Vintage Soups We Miss Seeing On Restaurant Menus

Soups have been an essential component of restaurant menus since public eateries have existed, not just in the United States, but globally. It is a little known fact that the very first restaurant, a Parisian-set establishment that opened in 18th century France, served only soup. Soup remains a timeless offering, being enjoyed in all manner of restaurants and regional venues, from neighborhood cafes to authentic Japanese restaurants.

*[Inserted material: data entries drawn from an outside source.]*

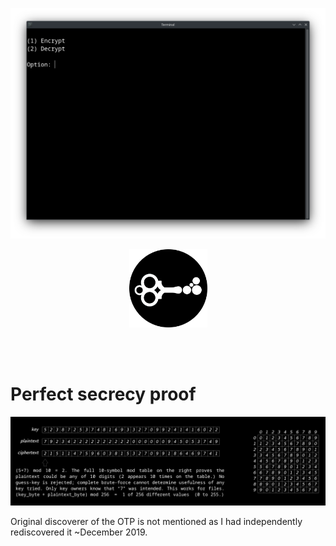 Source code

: <p align="center">
  <img src="https://raw.githubusercontent.com/compromise-evident/falseOTP/main/Other/Terminal_641e1f912ab957c8bbfe8ae2849fe37d.png">
</p>

<p align="center">
  <img src="https://raw.githubusercontent.com/compromise-evident/falseOTP/main/Other/falseOTP_icon_3f96b83c817b29a752b375ca8f1bef44.png" width="125">
</p>

<br>
<br>

# Perfect secrecy proof

<p align="center">
  <img src="https://raw.githubusercontent.com/compromise-evident/falseOTP/main/Other/Perfect_secrecy_proof.png">
</p>

Original discoverer of the OTP is not mentioned as I had independently rediscovered it ~December 2019.
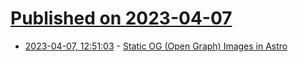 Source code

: # [Published on 2023-04-07](index.md)

* [2023-04-07, 12:51:03](https://lobste.rs/s/erhgfn/static_og_open_graph_images_astro) - [Static OG (Open Graph) Images in Astro](http://arne.me/blog/static-og-images-in-astro/)
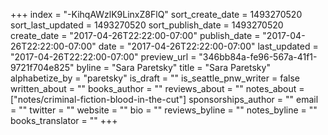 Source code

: +++
index = "-KihqAWzlK9LinxZ8FlQ"
sort_create_date = 1493270520
sort_last_updated = 1493270520
sort_publish_date = 1493270520
create_date = "2017-04-26T22:22:00-07:00"
publish_date = "2017-04-26T22:22:00-07:00"
date = "2017-04-26T22:22:00-07:00"
last_updated = "2017-04-26T22:22:00-07:00"
preview_url = "346bb84a-fe96-567a-41f1-9721f704e825"
byline = "Sara Paretsky"
title = "Sara Paretsky"
alphabetize_by = "paretsky"
is_draft = ""
is_seattle_pnw_writer = false
written_about = ""
books_author = ""
reviews_about = ""
notes_about = ["notes/criminal-fiction-blood-in-the-cut"]
sponsorships_author = ""
email = ""
twitter = ""
website = ""
bio = ""
reviews_byline = ""
notes_byline = ""
books_translator = ""
+++
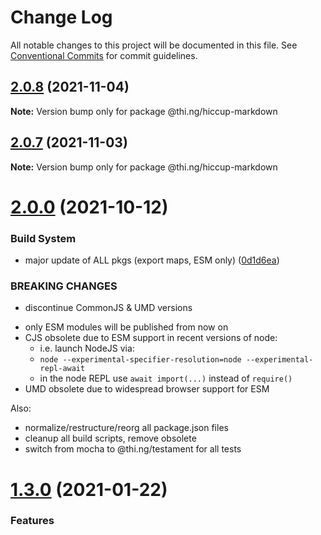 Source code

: # Change Log

All notable changes to this project will be documented in this file.
See [Conventional Commits](https://conventionalcommits.org) for commit guidelines.

## [2.0.8](https://github.com/thi-ng/umbrella/compare/@thi.ng/hiccup-markdown@2.0.7...@thi.ng/hiccup-markdown@2.0.8) (2021-11-04)

**Note:** Version bump only for package @thi.ng/hiccup-markdown





## [2.0.7](https://github.com/thi-ng/umbrella/compare/@thi.ng/hiccup-markdown@2.0.6...@thi.ng/hiccup-markdown@2.0.7) (2021-11-03)

**Note:** Version bump only for package @thi.ng/hiccup-markdown





# [2.0.0](https://github.com/thi-ng/umbrella/compare/@thi.ng/hiccup-markdown@1.3.33...@thi.ng/hiccup-markdown@2.0.0) (2021-10-12)


### Build System

* major update of ALL pkgs (export maps, ESM only) ([0d1d6ea](https://github.com/thi-ng/umbrella/commit/0d1d6ea9fab2a645d6c5f2bf2591459b939c09b6))


### BREAKING CHANGES

* discontinue CommonJS & UMD versions

- only ESM modules will be published from now on
- CJS obsolete due to ESM support in recent versions of node:
  - i.e. launch NodeJS via:
  - `node --experimental-specifier-resolution=node --experimental-repl-await`
  - in the node REPL use `await import(...)` instead of `require()`
- UMD obsolete due to widespread browser support for ESM

Also:
- normalize/restructure/reorg all package.json files
- cleanup all build scripts, remove obsolete
- switch from mocha to @thi.ng/testament for all tests






#  [1.3.0](https://github.com/thi-ng/umbrella/compare/@thi.ng/hiccup-markdown@1.2.44...@thi.ng/hiccup-markdown@1.3.0) (2021-01-22)

###  Features
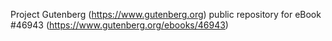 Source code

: Project Gutenberg (https://www.gutenberg.org) public repository for eBook #46943 (https://www.gutenberg.org/ebooks/46943)

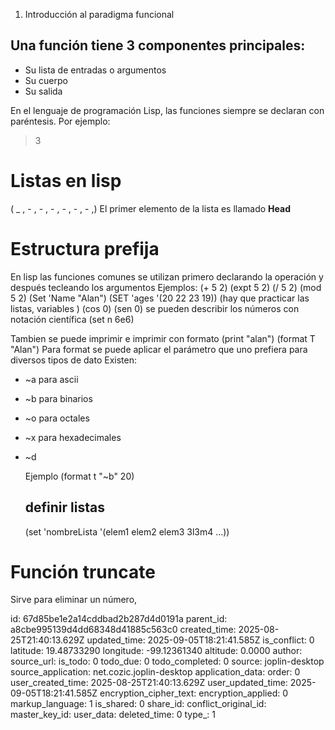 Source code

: 1. Introducción al paradigma funcional

## Una función tiene 3 componentes principales:

- Su lista de entradas o argumentos
- Su cuerpo
- Su salida

En el lenguaje de programación Lisp, las funciones siempre se declaran con paréntesis. Por ejemplo:

> 3


# Listas en lisp
( _ , - , - , - , - , - , - ,)
 El primer elemento de la lista es llamado **Head**


 # Estructura prefija

 En lisp las funciones comunes se utilizan primero declarando la operación y después tecleando los argumentos 
 Ejemplos:
 (+ 5 2)
 (expt 5 2)
 (/ 5 2)
 (mod 5 2)
 (Set 'Name "Alan")
(SET 'ages '(20 22 23 19))
 (hay que practicar las listas, variables )
 (cos 0)
 (sen 0)
 se pueden describir los números con notación científica
 (set n 6e6)

 Tambien se puede imprimir e imprimir con formato
 (print "alan")
 (format T "Alan")
 Para format se puede aplicar el parámetro que uno prefiera para diversos tipos de dato
 Existen:
 * ~a para ascii
 * ~b para binarios
 * ~o para octales
 * ~x para hexadecimales
 * ~d

   Ejemplo
   (format t "~b" 20)

   ## definir listas
   (set 'nombreLista '(elem1 elem2 elem3 3l3m4 ...))
# Función truncate
Sirve para eliminar un número, 


id: 67d85be1e2a14cddbad2b287d4d0191a
parent_id: a8cbe995139d4dd68348d41885c563c0
created_time: 2025-08-25T21:40:13.629Z
updated_time: 2025-09-05T18:21:41.585Z
is_conflict: 0
latitude: 19.48733290
longitude: -99.12361340
altitude: 0.0000
author: 
source_url: 
is_todo: 0
todo_due: 0
todo_completed: 0
source: joplin-desktop
source_application: net.cozic.joplin-desktop
application_data: 
order: 0
user_created_time: 2025-08-25T21:40:13.629Z
user_updated_time: 2025-09-05T18:21:41.585Z
encryption_cipher_text: 
encryption_applied: 0
markup_language: 1
is_shared: 0
share_id: 
conflict_original_id: 
master_key_id: 
user_data: 
deleted_time: 0
type_: 1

These liquid delights can be brothy and basic, thick and stew-like, existing as a simple appetizer or standing as the main course itself. While some seem to remain eternal, such as the everlastingly popular chicken noodle soup, others have vanished from restaurant menus, becoming lost in the faded pages of bygone cookbooks and memories. It is time to peer back into eatery offerings of the past, examining the reasons these soups have waned in popularity or sadly occasionally disappeared altogether from restaurant menus.

Split pea and ham

Split pea and ham soup is a savory dish that seems to have departed from the vast majority of American menus over the years. Often cooked with a ham bone for extra flavor or bacon, this soup is both earthy and tremendously filling. Made from dried split peas and slowly simmered with various fresh vegetables and spices, this fare is one that has existed for centuries, crossing continents in the process.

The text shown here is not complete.